Вопреки расхожему мнению о москвичах, именно они приняли в моей судьбе самое живое участие. Сначала Алексей Васильев, а потом, благодаря танцам, я познакомилась с двумя моими ближайшими подругами, которых нежно люблю. Обе они в свое время, толком меня не зная, пустили к себе пожить. Так сложилось, что мне нужно было срочно съехать от Леши. У него появилась девушка, они собирались съезжаться, и совесть не позволяла мне дальше пользоваться его бескорыстным гостеприимством. До того момента, когда продюсеры моей первой картины сняли мне квартиру, оставалось чуть больше месяца. И это время надо было где-то перекантоваться. Я сунулась к интинской подруге моей старшей сестры, которая жила в Москве. Самой ее тогда в городе не было, меня пустила ее дочь. На следующий день по телефону знакомая выразила недовольство тем, что я никогда даже не звонила и вдруг явилась за помощью. Такая принципиальность может и была справедливой, но меня, конечно, задела. Я не стала упрашивать и объяснять свою сложную ситуацию. Я позвонила моей тогда еще недавней знакомой Тане Гильдиковой, с которой успела несколько раз поработать в ночном клубе. Говорю: «Таня, мне негде жить». Таня, не раздумывая, ответила: «Не вопрос! Приезжай ко мне».
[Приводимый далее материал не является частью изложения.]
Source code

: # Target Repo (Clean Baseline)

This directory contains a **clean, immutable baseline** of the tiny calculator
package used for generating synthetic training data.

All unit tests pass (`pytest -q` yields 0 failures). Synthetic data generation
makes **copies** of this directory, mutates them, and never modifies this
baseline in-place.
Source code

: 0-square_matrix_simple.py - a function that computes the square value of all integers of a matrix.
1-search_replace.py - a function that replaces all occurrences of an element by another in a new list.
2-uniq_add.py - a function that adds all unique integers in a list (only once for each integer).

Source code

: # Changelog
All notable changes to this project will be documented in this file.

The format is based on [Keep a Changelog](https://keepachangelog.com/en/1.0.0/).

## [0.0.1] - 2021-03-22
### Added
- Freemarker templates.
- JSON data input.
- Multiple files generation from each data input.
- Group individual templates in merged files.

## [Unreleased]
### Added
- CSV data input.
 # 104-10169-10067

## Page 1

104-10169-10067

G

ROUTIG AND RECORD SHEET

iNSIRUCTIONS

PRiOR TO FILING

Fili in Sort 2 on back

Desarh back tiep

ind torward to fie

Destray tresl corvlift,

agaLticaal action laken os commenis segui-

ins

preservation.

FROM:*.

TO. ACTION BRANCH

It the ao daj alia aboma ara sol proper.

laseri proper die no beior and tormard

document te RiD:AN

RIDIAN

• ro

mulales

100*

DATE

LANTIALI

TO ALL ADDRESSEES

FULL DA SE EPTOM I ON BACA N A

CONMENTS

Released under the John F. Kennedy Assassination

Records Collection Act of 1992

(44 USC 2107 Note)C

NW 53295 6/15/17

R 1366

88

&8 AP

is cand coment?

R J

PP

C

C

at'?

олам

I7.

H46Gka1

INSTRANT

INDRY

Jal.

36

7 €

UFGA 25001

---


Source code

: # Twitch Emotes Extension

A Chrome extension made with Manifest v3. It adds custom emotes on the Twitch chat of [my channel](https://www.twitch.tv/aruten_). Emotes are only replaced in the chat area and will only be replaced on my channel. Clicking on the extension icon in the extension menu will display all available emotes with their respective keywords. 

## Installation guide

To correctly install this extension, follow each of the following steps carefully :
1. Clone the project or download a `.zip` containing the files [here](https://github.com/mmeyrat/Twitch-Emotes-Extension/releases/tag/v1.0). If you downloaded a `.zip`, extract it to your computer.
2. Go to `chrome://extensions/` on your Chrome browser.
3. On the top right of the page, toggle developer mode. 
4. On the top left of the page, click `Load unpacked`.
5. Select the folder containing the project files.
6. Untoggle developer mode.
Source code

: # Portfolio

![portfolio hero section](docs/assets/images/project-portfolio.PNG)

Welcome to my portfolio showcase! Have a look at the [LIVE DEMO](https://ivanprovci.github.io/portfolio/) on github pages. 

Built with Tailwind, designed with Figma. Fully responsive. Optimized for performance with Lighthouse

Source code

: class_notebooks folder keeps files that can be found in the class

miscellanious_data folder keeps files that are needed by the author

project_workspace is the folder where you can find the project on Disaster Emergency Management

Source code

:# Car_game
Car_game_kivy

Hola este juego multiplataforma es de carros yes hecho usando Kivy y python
Часть оставшегося до съемок времени я пожила у нее, а часть у подруги Юли Целищевой, с которой познакомились у Чернавского. Обе они стали для меня очень дорогими людьми. У нашей троицы есть клички: я – Пятачок, Юля – Пух, а Таня – Хомяк. С Юлей мы вместе потом много работали, и она ныне расчудесная крестная моего сына. Я всегда буду благодарна подругам за то, что они откликнулись в трудную минуту.
Все, связанное с тем, где и как я жила в Москве, – отдельная статья из жизни кочевницы. Но не скиталицы! Я много раз меняла места проживания: перекантовывалась у друзей, съезжалась со своими молодыми людьми, сменила несколько съемных квартир, пока не купила собственную.